Thu 19 Apr 2007
Pro-Palestinians and the deconstruction of “Settler Mentality”
Posted by anjali under immigration , palestineNo Comments
The terror of the Holocaust has been used since World War II to justify the colonial creation of the Israeli settler state. Did the Jews deserve a state as compensation for the crimes committed against them by the Nazis, compounded by the global silence? Absolutely! But the choice of Palestine and the construction of a state on top of a pre-existing social formation reflected the sort of settler mentality found in other settler states, e.g., the USA, Canada, Australia, New Zealand, apartheid South Africa, Rhodesia/Zimbabwe.
From the settler framework, history begins and ends with the experiences of the settlers. Even the Irish, oppressed by Britain for hundreds of years in what the Irish aptly describe as “racial oppression” (the proto-type, according to the late US Marxist scholar and activist Theodore Allen, for the system of white supremacist rule imposed on colonial North America), allowed too many of themselves to become foot-soldiers for settler states when they fled the horrors of their own persecution, ignoring the similarity between the oppression that they had suffered and that which they helped to perpetuate…
The work of progressive and Left forces in the USA who are pro-Palestinian must emphasize that the past (and in some cases, present) persecution of one group does not justify displacing an uninvolved third party from their land.

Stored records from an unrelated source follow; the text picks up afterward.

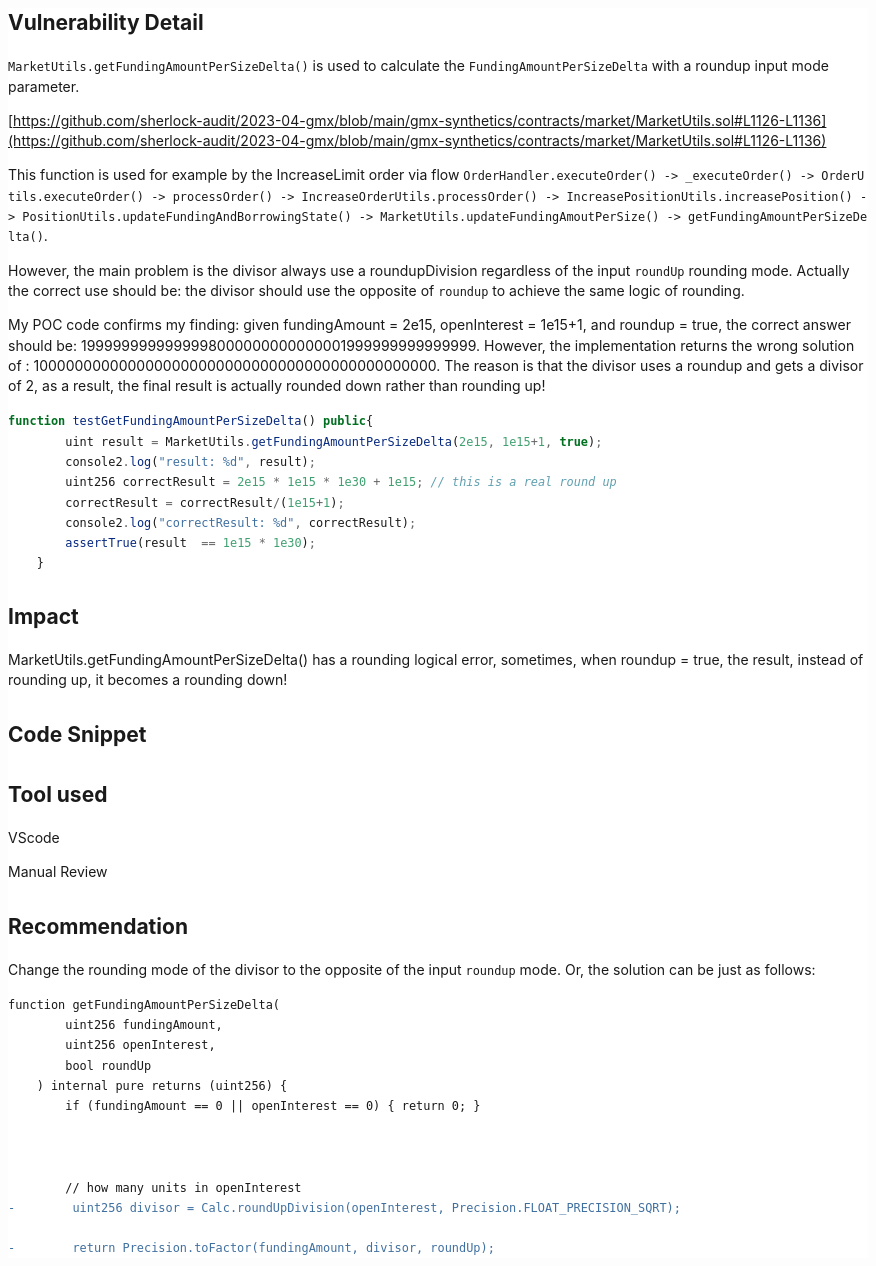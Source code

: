 
## Vulnerability Detail
``MarketUtils.getFundingAmountPerSizeDelta()`` is used to calculate the ``FundingAmountPerSizeDelta`` with a roundup input mode parameter. 

[https://github.com/sherlock-audit/2023-04-gmx/blob/main/gmx-synthetics/contracts/market/MarketUtils.sol#L1126-L1136](https://github.com/sherlock-audit/2023-04-gmx/blob/main/gmx-synthetics/contracts/market/MarketUtils.sol#L1126-L1136)

This function is used for example by the IncreaseLimit order via flow ``OrderHandler.executeOrder() -> _executeOrder() -> OrderUtils.executeOrder() -> processOrder() -> IncreaseOrderUtils.processOrder() -> IncreasePositionUtils.increasePosition() -> PositionUtils.updateFundingAndBorrowingState() -> MarketUtils.updateFundingAmoutPerSize() -> getFundingAmountPerSizeDelta()``.

However, the main problem is the divisor always use a roundupDivision regardless of the input ``roundUp`` rounding mode. Actually the correct use should be: the divisor should use the opposite of ``roundup`` to achieve the same logic of rounding. 

My POC code confirms my finding: given fundingAmount = 2e15, openInterest = 1e15+1, and roundup = true, the correct answer should be: 1999999999999998000000000000001999999999999999. However, the implementation returns the wrong solution of : 1000000000000000000000000000000000000000000000. The reason is that the divisor uses a roundup and gets a divisor of 2, as a result, the final result is actually rounded down rather than rounding up!

```javascript
function testGetFundingAmountPerSizeDelta() public{
        uint result = MarketUtils.getFundingAmountPerSizeDelta(2e15, 1e15+1, true);
        console2.log("result: %d", result);
        uint256 correctResult = 2e15 * 1e15 * 1e30 + 1e15; // this is a real round up
        correctResult = correctResult/(1e15+1);
        console2.log("correctResult: %d", correctResult);
        assertTrue(result  == 1e15 * 1e30);
    }
```

## Impact
MarketUtils.getFundingAmountPerSizeDelta() has a rounding logical error, sometimes, when roundup = true, the result, instead of rounding up, it becomes a rounding down!

## Code Snippet

## Tool used
VScode

Manual Review

## Recommendation
Change the rounding mode of the divisor to the opposite of the input ``roundup`` mode. Or, the solution can be just as follows: 

```diff
function getFundingAmountPerSizeDelta(
        uint256 fundingAmount,
        uint256 openInterest,
        bool roundUp
    ) internal pure returns (uint256) {
        if (fundingAmount == 0 || openInterest == 0) { return 0; }
     
       

        // how many units in openInterest
-        uint256 divisor = Calc.roundUpDivision(openInterest, Precision.FLOAT_PRECISION_SQRT);

-        return Precision.toFactor(fundingAmount, divisor, roundUp);
```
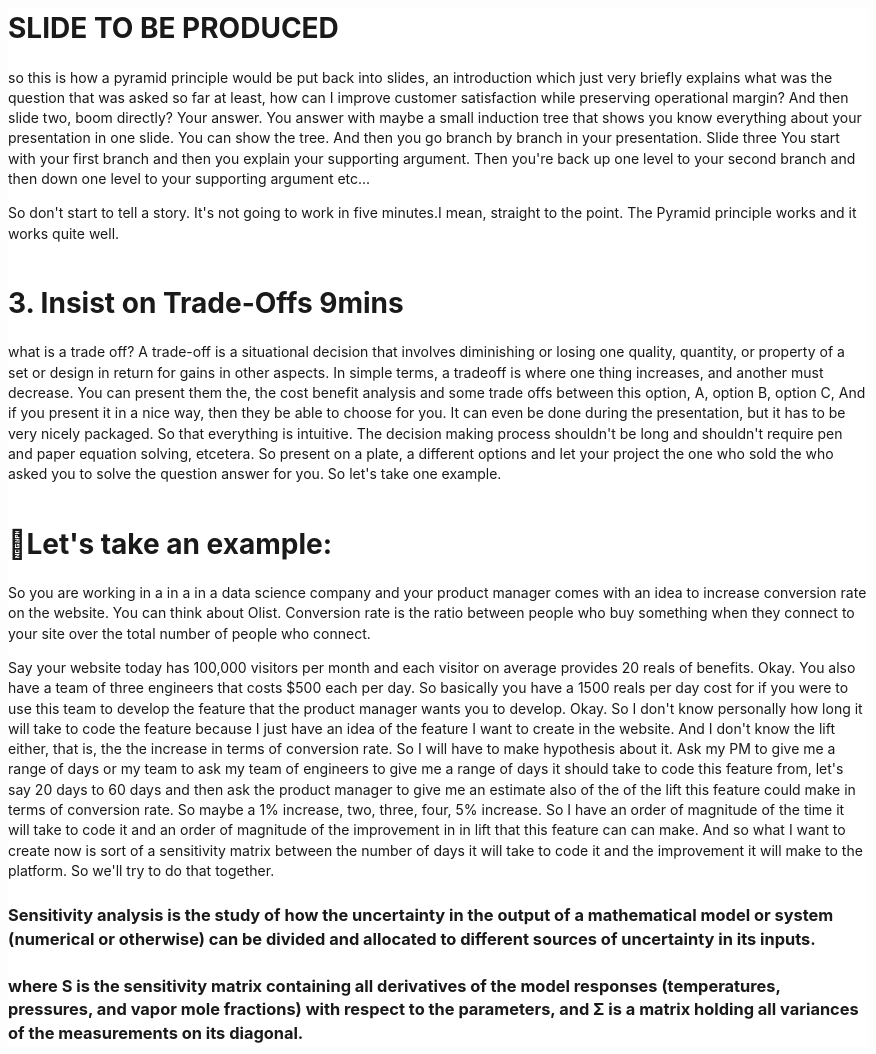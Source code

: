 # SLIDE TO BE PRODUCED
so this is how a pyramid principle would be put back into slides, an introduction which just very briefly explains what was the question that was asked so far at least, how can I improve customer satisfaction while preserving operational margin? And then slide two, boom directly? Your answer. You answer with maybe a small induction tree that shows you know everything about your presentation in one slide. You can show the tree. And then you go branch by branch in your presentation. Slide three You start with your first branch and then you explain your supporting argument. Then you're back up one level to your second branch and then down one level to your supporting argument etc...

So don't start to tell a story. It's not going to work in five minutes.I mean, straight to the point. The Pyramid principle works and it works quite well. 

# 3. Insist on Trade-Offs 9mins
what is a trade off? A trade-off is a situational decision that involves diminishing or losing one quality, quantity, or property of a set or design in return for gains in other aspects. In simple terms, a tradeoff is where one thing increases, and another must decrease.
You can present them the, the cost benefit analysis and some trade offs between this option, A, option B, option C, And if you present it in a nice way, then they be able to choose for you. It can even be done during the presentation, but it has to be very nicely packaged.
So that everything is intuitive. The decision making process shouldn't be long and shouldn't require pen and paper equation solving, etcetera. So present on a plate, a different options and let your project the one who sold the who asked you to solve the question answer for you. So let's take one example. 

# 🥋Let's take an example:
So you are working in a in a in a data science company and your product manager comes with an idea to increase conversion rate on the website. You can think about Olist. Conversion rate is the ratio between people who buy something when they connect to your site over the total number of people who connect. 

Say your website today has 100,000 visitors per month and each visitor on average provides 20 reals of benefits. Okay. You also have a team of three engineers that costs $500 each per day. So basically you have a 1500 reals per day cost for if you were to use this team to develop the feature that the product manager wants you to develop. Okay. So I don't know personally how long it will take to code the feature because I just have an idea of the feature I want to create in the website. And I don't know the lift either, that is, the the increase in terms of conversion rate. So I will have to make hypothesis about it. Ask my PM to give me a range of days or my team to ask my team of engineers to give me a range of days it should take to code this feature from, let's say 20 days to 60 days and then ask the product manager to give me an estimate also of the of the lift this feature could make in terms of conversion rate. So maybe a 1% increase, two, three, four, 5% increase. So I have an order of magnitude of the time it will take to code it and an order of magnitude of the improvement in in lift that this feature can can make. And so what I want to create now is sort of a sensitivity matrix between the number of days it will take to code it and the improvement it will make to the platform. So we'll try to do that together. 

### Sensitivity analysis is the study of how the uncertainty in the output of a mathematical model or system (numerical or otherwise) can be divided and allocated to different sources of uncertainty in its inputs.
### where S is the sensitivity matrix containing all derivatives of the model responses (temperatures, pressures, and vapor mole fractions) with respect to the parameters, and Σ is a matrix holding all variances of the measurements on its diagonal.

The settler’s reality is not the reality, but is only a portion of a total equation. Restricting one’s vantage point to the problems of the settler condemns one to supporting the ‘right’ of the settler to preserve their existence irrespective of the methods and consequences. Not only is this morally bankrupt but it is also politically insane since the final result will be interminable war, and quite possibly, mutual destruction.
From “A Challenge Facing Pro-Palestinian Politics in the USA” by Bill Fletcher, April 19, 2007.